Keep your carbon steel blade and other cutlery safe from iron oxide, corrosion, and rust by doing the following:
- Rinse the iron or steel utensils beforehand.
- After use, wash metal cutlery immediately. This helps prevent the oxidation process.
- Don’t overuse detergents. Chemical compounds, formulas, or a similar substance may hurt cutlery materials more than you’d expect.
- Get the cutlery out of the dishwasher quickly. Leaving metals, iron, and similar materials exposed to moisture may tarnish them or cause discoloration. Keep in mind that tarnish isn’t the same as patina.
- Using a set of covers works for protecting the knives.
5. How to fight off rust fungus on plants?
To fight off the parasitic fungus called rust in plants, you have to use weekly dust of sulfur. It’s a quick solution that will cause the reddish-brown fungus that plants caused to go away. This way, wind-driven spray won’t expand it.
6. How to remove rust spots from pocket knives?
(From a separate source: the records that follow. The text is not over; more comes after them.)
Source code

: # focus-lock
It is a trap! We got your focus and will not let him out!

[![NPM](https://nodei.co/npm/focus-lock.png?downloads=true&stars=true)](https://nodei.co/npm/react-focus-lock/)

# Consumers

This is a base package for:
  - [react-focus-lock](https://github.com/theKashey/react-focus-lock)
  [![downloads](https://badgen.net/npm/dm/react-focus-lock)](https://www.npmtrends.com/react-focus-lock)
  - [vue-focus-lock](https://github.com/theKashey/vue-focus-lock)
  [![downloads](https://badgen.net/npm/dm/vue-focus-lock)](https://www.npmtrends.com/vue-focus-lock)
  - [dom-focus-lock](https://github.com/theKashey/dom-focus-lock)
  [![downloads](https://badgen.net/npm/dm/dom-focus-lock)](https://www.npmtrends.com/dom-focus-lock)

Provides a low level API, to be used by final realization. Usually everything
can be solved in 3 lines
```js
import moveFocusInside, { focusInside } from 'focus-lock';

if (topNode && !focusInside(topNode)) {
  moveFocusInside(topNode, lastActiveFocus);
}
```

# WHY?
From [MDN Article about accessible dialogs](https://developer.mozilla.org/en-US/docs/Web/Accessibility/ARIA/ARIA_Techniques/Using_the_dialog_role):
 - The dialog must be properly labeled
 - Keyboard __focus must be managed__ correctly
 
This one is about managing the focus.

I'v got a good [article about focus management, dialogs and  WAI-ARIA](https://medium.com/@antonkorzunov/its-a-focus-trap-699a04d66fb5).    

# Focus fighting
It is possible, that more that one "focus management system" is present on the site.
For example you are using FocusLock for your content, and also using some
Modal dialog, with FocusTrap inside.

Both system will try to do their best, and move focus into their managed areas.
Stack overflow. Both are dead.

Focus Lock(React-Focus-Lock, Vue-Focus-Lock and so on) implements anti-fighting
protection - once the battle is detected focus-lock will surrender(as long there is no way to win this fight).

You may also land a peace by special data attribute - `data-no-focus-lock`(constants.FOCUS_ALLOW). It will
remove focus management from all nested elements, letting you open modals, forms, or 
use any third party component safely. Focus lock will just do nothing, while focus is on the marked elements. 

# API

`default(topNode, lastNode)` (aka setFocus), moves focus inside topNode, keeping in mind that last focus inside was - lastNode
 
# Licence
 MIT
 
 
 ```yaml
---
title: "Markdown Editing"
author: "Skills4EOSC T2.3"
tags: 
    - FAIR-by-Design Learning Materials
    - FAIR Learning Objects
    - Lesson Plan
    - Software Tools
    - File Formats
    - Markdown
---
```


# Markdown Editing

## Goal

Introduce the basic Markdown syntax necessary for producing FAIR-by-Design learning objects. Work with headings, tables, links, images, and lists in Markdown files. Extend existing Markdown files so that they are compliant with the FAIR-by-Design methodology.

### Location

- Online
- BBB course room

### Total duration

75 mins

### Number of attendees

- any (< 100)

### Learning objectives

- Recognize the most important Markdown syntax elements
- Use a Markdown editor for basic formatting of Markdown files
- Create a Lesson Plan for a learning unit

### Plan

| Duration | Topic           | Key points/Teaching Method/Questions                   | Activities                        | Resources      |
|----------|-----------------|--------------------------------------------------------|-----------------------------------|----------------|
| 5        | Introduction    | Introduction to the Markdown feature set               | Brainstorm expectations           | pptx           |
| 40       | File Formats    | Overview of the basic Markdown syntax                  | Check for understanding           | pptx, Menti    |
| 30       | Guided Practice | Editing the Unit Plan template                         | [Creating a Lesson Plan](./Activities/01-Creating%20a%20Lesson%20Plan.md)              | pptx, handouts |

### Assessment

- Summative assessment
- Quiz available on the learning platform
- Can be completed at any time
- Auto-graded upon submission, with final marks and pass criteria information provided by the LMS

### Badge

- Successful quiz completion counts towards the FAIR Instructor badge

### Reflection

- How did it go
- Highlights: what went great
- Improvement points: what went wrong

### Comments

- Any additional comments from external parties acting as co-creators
You can prevent corrosion by soaking the carbon steel in white vinegar, baking soda, and lemon juice.
After taking good care of your knives, a set of covers works perfectly to keep metal blades safe.
The recommended tool to prevent rust on knives: Best Knife Oil for Rust-Free Blades
Rust is a form of corrosion that affects the metal surface, including the blades of chef’s knives or pocket knives. Unlike patina, rust isn’t a protective covering. It can damage a pocket knife featuring a carbon steel blade quickly if you leave it exposed. Avoid this issue by keeping your knives away from moisture.
To Sum Up
Once you take a closer look at the patina vs rust comparison, it’s clear why they’re not the same thing. If you’re dealing with rusted utensils, acting quickly is a must. With patina, you could use that to your advantage. Metal items will resist corrosion more efficiently, and they will also look better.